_Entries provided_
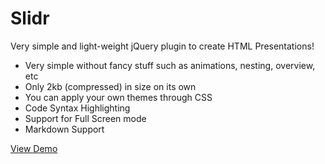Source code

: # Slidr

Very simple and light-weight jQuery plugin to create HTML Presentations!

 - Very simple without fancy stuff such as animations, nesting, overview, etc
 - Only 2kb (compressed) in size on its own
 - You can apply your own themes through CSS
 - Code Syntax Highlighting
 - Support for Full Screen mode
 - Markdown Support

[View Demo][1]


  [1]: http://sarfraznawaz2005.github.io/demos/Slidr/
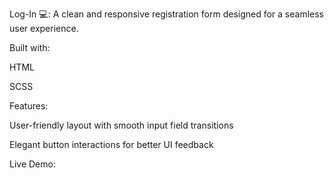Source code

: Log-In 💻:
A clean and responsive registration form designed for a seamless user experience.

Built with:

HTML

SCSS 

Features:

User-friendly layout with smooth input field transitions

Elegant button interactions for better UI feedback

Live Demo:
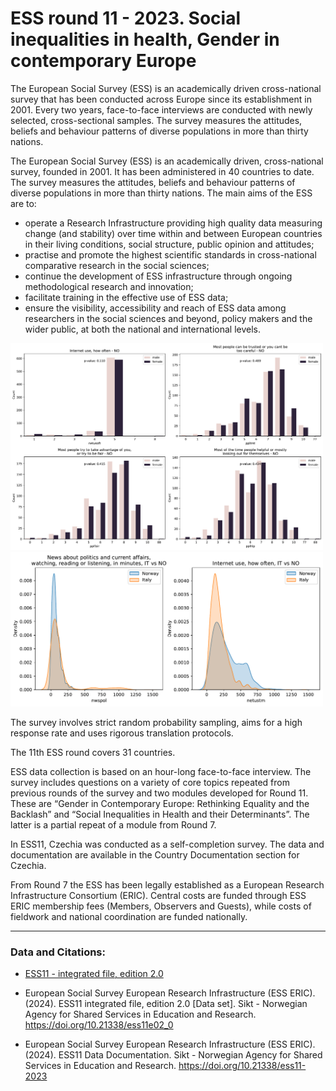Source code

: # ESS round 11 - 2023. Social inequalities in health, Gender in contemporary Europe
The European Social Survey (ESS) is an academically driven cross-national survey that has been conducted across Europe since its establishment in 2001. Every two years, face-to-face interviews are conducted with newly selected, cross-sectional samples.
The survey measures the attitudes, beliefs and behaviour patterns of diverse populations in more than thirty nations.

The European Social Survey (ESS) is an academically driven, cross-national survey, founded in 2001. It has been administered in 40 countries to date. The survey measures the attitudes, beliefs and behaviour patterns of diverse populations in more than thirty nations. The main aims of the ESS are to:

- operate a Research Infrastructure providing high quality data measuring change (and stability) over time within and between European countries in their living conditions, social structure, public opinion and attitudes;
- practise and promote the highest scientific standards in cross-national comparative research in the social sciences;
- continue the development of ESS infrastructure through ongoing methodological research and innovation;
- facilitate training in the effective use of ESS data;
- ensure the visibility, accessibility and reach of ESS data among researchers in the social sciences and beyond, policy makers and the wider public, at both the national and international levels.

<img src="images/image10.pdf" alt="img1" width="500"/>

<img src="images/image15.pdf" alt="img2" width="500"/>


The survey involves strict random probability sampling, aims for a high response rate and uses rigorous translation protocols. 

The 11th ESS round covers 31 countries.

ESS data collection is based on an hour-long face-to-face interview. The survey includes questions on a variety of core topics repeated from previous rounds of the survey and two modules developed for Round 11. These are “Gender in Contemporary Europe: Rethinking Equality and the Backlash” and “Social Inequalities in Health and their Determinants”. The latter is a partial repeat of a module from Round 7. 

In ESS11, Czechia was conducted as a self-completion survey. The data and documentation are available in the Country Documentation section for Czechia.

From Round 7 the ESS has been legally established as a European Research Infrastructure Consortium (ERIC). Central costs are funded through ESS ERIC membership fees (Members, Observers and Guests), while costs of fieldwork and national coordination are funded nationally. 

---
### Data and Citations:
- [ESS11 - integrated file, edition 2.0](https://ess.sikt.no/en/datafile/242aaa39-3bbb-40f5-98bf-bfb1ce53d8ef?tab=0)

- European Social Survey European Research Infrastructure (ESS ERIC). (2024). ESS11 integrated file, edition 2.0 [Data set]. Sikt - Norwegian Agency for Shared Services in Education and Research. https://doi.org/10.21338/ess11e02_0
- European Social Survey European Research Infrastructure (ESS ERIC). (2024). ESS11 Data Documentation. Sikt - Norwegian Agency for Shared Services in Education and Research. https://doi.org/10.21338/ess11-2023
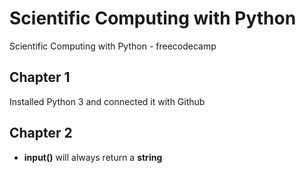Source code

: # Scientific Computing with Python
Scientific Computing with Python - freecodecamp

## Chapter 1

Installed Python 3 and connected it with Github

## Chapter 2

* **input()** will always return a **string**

_How to complete this task_
Up to and including the last line of the listing above, copy exactly every line from the one that contains "# Scientific Computing with Python" onward; leave out all others.

_Written response_
: # Scientific Computing with Python
Scientific Computing with Python - freecodecamp

## Chapter 1

Installed Python 3 and connected it with Github

## Chapter 2

* **input()** will always return a **string**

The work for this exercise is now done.